Your task. Set down every line of the data exactly, skipping the pictures.
+---+
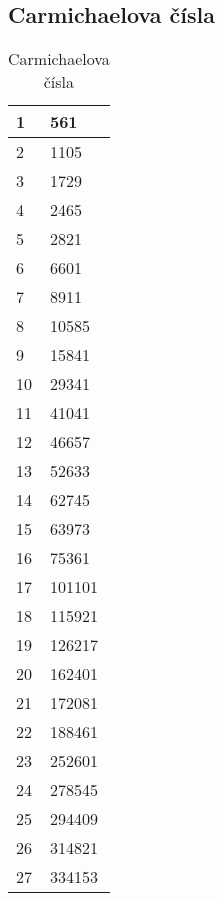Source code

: \documentclass[11pt]{article}
\begin{document}
\subsection{Carmichaelova čísla}
\begin{table}[H]
\centering
\caption{Carmichaelova čísla}
\begin{tabular}{|l|l|}
\hline
     1	&561\\ \hline
     2	& 1105\\ \hline
     3	& 1729\\ \hline
     4	& 2465\\ \hline
     5	& 2821\\ \hline
     6	& 6601\\ \hline
     7	& 8911\\ \hline
     8	& 10585\\ \hline
     9	& 15841\\ \hline
    10	& 29341\\ \hline
    11	& 41041\\ \hline
    12	& 46657\\ \hline
    13	& 52633\\ \hline
    14	& 62745\\ \hline
    15	& 63973\\ \hline
    16	& 75361\\ \hline
    17	& 101101\\ \hline
    18	& 115921\\ \hline
    19	& 126217\\ \hline
    20	& 162401\\ \hline
    21	& 172081\\ \hline
    22	& 188461\\ \hline
    23	& 252601\\ \hline
    24	& 278545\\ \hline
    25	& 294409\\ \hline
    26	& 314821\\ \hline
    27	& 334153\\ \hline

\end{tabular}
\end{table}
\end{document}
+---+
Response to the exercise.
Source code

: \documentclass[11pt]{article}
\begin{document}
\subsection{Carmichaelova čísla}
\begin{table}[H]
\centering
\caption{Carmichaelova čísla}
\begin{tabular}{|l|l|}
\hline
     1	&561\\ \hline
     2	& 1105\\ \hline
     3	& 1729\\ \hline
     4	& 2465\\ \hline
     5	& 2821\\ \hline
     6	& 6601\\ \hline
     7	& 8911\\ \hline
     8	& 10585\\ \hline
     9	& 15841\\ \hline
    10	& 29341\\ \hline
    11	& 41041\\ \hline
    12	& 46657\\ \hline
    13	& 52633\\ \hline
    14	& 62745\\ \hline
    15	& 63973\\ \hline
    16	& 75361\\ \hline
    17	& 101101\\ \hline
    18	& 115921\\ \hline
    19	& 126217\\ \hline
    20	& 162401\\ \hline
    21	& 172081\\ \hline
    22	& 188461\\ \hline
    23	& 252601\\ \hline
    24	& 278545\\ \hline
    25	& 294409\\ \hline
    26	& 314821\\ \hline
    27	& 334153\\ \hline

\end{tabular}
\end{table}
\end{document}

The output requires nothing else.